After being caught and serving time in prison, he worked with the FBI and big corporations to fight fraud. He lectured and wrote books. One of his books was “Catch Me If You Can,” which Steven Spielberg bought the rights to make a movie.

Spielberg didn’t make the movie for 20 years after he bought the rights because, Abagnale said, Spielberg wanted to see what Abagnale would do with his life.

As the movie starring Leonardo DiCaprio as a younger him, was being filmed, “I had nothing to do with the script. But at the end Spielberg contacted me.”

He asked Abagnale to play a cameo. Abagnale agreed to play a French police inspector in the movie.

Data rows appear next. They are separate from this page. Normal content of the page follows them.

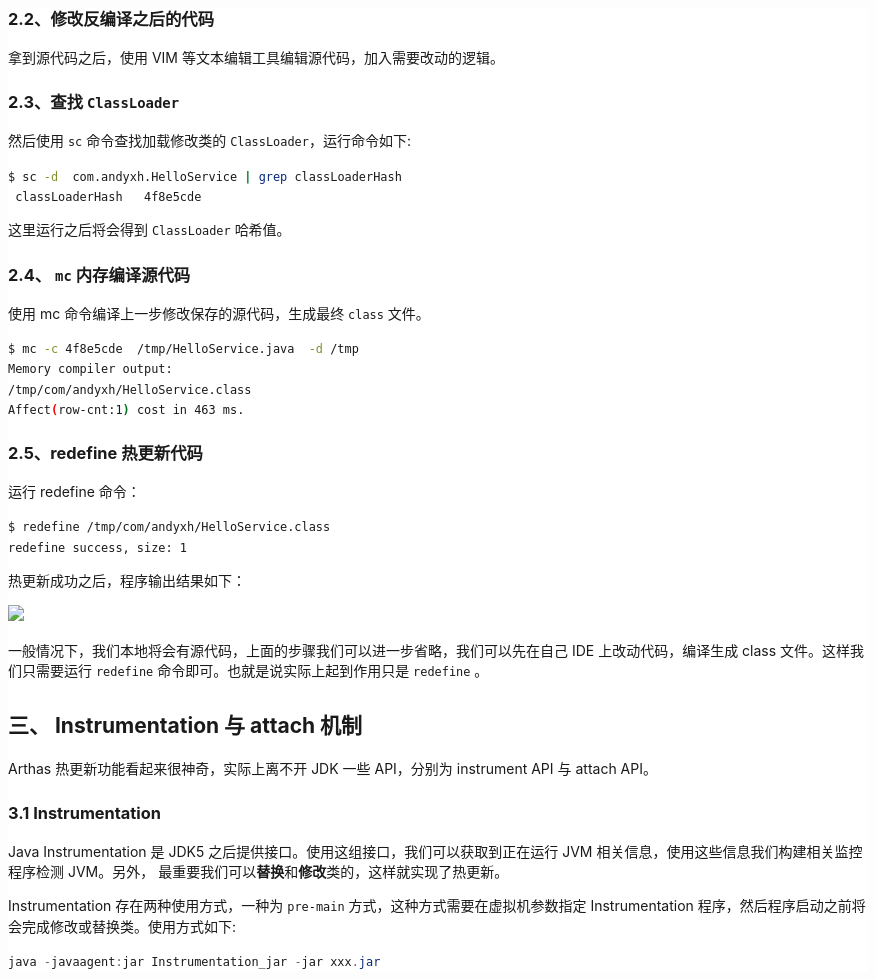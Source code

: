 ### 2.2、修改反编译之后的代码

拿到源代码之后，使用 VIM 等文本编辑工具编辑源代码，加入需要改动的逻辑。

### 2.3、查找 `ClassLoader`

然后使用 `sc` 命令查找加载修改类的 `ClassLoader`，运行命令如下:

```sh
$ sc -d  com.andyxh.HelloService | grep classLoaderHash
 classLoaderHash   4f8e5cde
```

这里运行之后将会得到  `ClassLoader` 哈希值。

### 2.4、 `mc` 内存编译源代码

使用 mc 命令编译上一步修改保存的源代码，生成最终 `class` 文件。

```sh
$ mc -c 4f8e5cde  /tmp/HelloService.java  -d /tmp
Memory compiler output:
/tmp/com/andyxh/HelloService.class
Affect(row-cnt:1) cost in 463 ms.
```

### 2.5、redefine 热更新代码

运行 redefine 命令：

```sh
$ redefine /tmp/com/andyxh/HelloService.class
redefine success, size: 1
```

热更新成功之后，程序输出结果如下：

![](http://www.justdojava.com/assets/images/2019/java/image_andyxh/20191030/image-71cff024.png)

一般情况下，我们本地将会有源代码，上面的步骤我们可以进一步省略，我们可以先在自己 IDE 上改动代码，编译生成 class 文件。这样我们只需要运行 `redefine` 命令即可。也就是说实际上起到作用只是  `redefine` 。

## 三、 Instrumentation 与 attach 机制

Arthas 热更新功能看起来很神奇，实际上离不开 JDK 一些 API，分别为 instrument API 与 attach API。

### 3.1 Instrumentation

Java Instrumentation 是 JDK5 之后提供接口。使用这组接口，我们可以获取到正在运行 JVM 相关信息，使用这些信息我们构建相关监控程序检测 JVM。另外， 最重要我们可以**替换**和**修改**类的，这样就实现了热更新。

Instrumentation 存在两种使用方式，一种为 `pre-main` 方式，这种方式需要在虚拟机参数指定 Instrumentation 程序，然后程序启动之前将会完成修改或替换类。使用方式如下:

```java
java -javaagent:jar Instrumentation_jar -jar xxx.jar
```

As for the movie, Abagnale said DiCaprio nailed the part. “He did an amazing job.”

He’s been married for more than 40 years. He and his wife raised three sons, one who works for the FBI. He and his family have vacationed in Maine. In fact, his mortgage checks are mailed to Lewiston, he said, adding that Lewiston is where the bank that holds his mortgage processes payments.

Most of his adult life Abagnale has helped government agencies and corporations fight fraud. Three years ago AARP’s Fraud Network asked him to help because “consumers are losing their life savings from these scams.”

He agreed. He tours 12 cities a year with AARP. Prevention is the best protection, Abagnale said. “Education is the most powerful tool.”